**About this task:** If a line of the entries below includes the word "Grant", it counts; state the total and nothing further.

**Data records:**

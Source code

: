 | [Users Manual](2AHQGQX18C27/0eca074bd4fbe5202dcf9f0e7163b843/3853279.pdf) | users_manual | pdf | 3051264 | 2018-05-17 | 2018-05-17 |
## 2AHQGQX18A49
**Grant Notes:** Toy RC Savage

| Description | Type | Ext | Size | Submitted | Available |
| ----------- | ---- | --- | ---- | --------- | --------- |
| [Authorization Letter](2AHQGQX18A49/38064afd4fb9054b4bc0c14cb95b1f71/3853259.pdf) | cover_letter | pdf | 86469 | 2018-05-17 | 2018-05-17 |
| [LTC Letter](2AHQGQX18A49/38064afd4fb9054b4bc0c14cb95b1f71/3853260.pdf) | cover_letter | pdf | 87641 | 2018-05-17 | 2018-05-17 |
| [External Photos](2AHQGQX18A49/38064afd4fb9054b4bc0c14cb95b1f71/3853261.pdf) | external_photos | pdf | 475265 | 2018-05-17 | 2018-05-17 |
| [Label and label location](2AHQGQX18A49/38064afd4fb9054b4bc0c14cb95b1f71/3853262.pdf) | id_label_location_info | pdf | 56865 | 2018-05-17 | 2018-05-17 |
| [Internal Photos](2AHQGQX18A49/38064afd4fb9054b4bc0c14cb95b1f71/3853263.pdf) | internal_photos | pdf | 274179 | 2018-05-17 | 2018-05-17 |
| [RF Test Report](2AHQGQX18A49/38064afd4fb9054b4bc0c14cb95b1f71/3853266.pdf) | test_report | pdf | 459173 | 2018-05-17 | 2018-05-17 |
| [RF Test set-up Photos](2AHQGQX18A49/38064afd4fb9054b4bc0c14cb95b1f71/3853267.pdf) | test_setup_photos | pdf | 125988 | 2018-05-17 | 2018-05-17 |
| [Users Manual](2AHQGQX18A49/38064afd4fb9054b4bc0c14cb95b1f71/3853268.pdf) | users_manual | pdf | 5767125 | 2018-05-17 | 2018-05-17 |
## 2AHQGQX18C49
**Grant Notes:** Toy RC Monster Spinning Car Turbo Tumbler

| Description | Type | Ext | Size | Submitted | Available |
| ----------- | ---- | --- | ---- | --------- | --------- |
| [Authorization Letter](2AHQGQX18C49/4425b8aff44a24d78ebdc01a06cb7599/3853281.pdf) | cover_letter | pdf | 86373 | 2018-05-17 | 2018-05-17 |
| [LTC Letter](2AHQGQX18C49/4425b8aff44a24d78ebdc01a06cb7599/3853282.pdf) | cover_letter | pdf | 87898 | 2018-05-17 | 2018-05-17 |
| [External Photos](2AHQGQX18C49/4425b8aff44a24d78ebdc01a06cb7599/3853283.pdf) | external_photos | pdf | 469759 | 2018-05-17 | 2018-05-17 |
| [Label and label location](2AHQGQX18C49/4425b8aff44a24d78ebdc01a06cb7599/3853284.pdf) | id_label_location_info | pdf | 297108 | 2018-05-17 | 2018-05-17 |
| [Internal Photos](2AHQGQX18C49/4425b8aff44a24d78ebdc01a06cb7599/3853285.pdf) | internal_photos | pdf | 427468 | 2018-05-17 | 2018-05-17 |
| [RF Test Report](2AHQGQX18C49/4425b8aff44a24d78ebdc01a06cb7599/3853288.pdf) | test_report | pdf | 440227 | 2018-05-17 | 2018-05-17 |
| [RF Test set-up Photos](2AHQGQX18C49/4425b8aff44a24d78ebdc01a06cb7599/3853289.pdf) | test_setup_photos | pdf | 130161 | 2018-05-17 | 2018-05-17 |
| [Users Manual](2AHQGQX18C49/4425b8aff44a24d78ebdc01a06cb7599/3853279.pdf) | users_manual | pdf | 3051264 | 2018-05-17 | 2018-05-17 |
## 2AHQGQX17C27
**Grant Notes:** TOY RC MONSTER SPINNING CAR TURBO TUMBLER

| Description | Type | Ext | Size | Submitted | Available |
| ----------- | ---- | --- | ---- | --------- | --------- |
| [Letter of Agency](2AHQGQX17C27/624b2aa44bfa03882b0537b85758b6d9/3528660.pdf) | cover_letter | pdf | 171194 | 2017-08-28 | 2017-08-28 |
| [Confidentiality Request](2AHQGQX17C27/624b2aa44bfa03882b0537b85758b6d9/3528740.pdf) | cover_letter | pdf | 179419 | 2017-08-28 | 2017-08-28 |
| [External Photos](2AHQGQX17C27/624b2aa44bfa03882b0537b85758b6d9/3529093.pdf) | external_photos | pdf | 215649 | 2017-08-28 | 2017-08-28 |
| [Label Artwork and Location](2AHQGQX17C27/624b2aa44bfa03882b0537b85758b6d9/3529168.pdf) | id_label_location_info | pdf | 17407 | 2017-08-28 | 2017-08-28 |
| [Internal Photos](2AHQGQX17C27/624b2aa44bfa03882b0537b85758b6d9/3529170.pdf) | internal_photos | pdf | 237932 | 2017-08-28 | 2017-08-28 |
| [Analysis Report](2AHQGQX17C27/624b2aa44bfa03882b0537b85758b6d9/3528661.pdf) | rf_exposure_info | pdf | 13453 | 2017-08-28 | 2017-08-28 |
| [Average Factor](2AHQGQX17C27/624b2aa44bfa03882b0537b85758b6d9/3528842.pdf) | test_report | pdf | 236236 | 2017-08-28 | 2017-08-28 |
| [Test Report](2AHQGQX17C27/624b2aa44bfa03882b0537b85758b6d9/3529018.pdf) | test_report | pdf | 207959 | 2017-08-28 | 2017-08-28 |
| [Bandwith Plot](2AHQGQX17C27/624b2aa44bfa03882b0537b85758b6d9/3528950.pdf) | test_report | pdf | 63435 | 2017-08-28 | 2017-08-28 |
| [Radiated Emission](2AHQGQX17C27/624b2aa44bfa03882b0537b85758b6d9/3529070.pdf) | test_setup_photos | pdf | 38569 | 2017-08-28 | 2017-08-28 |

**Reply to the task:** 3